### Exercise brief
Take every line from the data that has the word "browser" in it.

### Material supplied
##########

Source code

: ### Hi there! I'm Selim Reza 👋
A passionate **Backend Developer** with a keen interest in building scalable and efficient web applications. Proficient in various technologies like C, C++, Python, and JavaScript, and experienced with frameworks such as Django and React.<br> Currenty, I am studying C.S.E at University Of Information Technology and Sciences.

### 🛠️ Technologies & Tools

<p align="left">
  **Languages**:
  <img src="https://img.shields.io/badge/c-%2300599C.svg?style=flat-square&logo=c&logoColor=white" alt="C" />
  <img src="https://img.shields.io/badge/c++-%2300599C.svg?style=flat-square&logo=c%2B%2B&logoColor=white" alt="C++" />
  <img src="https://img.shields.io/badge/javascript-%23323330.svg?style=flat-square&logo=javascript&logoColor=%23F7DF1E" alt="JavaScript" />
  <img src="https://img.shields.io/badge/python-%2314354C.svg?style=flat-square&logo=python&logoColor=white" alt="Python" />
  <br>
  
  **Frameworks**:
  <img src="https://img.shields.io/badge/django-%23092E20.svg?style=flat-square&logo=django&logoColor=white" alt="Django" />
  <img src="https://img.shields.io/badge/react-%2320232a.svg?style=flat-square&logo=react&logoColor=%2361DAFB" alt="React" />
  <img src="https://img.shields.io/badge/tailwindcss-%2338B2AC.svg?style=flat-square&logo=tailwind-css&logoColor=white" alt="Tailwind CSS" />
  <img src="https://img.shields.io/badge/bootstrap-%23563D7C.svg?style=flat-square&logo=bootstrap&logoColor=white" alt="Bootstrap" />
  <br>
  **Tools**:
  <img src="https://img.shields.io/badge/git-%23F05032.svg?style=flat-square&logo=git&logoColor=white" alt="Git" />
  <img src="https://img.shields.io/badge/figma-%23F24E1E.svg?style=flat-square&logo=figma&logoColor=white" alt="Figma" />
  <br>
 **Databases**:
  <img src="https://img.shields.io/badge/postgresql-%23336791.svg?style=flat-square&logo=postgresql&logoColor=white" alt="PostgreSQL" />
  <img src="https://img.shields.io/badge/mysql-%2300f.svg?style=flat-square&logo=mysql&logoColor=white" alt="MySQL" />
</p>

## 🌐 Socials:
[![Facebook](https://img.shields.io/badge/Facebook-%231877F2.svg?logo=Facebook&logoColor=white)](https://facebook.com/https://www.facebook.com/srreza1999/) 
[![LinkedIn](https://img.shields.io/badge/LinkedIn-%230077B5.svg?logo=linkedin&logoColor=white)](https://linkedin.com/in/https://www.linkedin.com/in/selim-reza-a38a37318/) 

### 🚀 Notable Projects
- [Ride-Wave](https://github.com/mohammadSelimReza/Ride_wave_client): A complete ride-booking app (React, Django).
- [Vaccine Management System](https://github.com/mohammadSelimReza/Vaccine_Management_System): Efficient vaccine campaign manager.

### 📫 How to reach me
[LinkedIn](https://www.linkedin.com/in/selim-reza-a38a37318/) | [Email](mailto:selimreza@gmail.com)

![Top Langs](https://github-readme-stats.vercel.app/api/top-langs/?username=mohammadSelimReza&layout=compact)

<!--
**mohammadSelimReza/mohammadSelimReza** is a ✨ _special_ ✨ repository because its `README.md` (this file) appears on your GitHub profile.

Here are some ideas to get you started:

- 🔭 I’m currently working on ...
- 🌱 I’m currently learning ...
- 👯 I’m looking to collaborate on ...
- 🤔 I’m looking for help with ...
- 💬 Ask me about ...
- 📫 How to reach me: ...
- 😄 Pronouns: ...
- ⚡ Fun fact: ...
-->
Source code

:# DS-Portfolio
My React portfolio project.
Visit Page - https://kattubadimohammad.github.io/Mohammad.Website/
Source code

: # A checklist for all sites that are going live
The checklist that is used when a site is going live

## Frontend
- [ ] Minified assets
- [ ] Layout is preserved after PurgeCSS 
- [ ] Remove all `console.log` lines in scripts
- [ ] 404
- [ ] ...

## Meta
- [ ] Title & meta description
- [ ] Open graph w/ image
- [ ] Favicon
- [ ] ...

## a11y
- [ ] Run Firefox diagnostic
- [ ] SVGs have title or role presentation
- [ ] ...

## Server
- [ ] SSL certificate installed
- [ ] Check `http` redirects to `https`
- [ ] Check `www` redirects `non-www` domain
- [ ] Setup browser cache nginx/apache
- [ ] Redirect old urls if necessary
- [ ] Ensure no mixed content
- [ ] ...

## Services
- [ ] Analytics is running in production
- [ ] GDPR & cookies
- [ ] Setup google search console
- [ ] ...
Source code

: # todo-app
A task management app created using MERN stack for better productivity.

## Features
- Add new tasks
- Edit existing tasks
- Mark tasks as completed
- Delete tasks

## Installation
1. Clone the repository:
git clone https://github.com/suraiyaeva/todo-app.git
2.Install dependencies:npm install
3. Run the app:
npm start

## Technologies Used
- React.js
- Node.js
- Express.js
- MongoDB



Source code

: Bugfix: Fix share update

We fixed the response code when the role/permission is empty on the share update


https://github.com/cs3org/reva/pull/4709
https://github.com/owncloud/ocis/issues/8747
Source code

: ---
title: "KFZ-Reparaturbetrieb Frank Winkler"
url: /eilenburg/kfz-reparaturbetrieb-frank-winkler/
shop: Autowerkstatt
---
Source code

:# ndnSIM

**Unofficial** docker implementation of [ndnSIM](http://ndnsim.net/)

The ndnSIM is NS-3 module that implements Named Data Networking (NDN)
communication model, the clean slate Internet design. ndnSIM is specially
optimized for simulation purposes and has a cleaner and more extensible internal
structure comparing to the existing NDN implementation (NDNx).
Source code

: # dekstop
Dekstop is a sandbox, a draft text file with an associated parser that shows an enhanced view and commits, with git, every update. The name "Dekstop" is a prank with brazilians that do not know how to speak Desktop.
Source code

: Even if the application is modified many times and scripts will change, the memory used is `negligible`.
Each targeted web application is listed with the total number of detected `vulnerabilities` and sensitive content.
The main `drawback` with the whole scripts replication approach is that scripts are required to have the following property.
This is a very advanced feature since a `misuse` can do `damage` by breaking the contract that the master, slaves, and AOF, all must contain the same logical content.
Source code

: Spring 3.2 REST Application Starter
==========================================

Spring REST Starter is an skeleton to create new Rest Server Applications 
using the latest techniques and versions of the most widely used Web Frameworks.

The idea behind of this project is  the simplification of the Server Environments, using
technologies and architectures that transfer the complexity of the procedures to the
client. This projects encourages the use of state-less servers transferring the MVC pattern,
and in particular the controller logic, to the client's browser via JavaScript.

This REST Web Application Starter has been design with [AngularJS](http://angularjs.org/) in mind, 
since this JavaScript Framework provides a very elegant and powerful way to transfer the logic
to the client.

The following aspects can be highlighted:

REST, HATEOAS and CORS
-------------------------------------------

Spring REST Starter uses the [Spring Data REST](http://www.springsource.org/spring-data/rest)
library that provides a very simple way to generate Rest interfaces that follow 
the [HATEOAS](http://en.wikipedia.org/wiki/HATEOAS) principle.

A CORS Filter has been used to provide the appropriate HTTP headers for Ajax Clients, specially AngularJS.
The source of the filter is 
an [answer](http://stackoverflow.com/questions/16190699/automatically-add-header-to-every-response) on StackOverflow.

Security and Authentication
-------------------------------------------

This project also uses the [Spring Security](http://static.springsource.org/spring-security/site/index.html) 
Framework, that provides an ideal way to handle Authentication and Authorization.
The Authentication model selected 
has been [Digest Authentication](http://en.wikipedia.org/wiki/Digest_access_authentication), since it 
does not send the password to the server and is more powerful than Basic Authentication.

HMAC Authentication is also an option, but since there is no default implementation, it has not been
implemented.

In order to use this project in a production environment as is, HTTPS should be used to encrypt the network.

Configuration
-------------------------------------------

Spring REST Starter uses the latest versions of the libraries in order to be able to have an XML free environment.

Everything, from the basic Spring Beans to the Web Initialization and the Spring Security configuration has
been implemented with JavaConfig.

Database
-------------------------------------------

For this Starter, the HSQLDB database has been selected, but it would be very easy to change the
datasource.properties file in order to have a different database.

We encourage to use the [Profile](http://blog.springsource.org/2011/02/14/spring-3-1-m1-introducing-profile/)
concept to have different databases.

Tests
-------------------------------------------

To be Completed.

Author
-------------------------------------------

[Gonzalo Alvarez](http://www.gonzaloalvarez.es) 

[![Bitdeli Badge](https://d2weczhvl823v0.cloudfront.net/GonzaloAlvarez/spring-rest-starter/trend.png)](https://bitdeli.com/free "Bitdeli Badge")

##########

### Solution to this task
- [ ] Setup browser cache nginx/apache
and in particular the controller logic, to the client's browser via JavaScript.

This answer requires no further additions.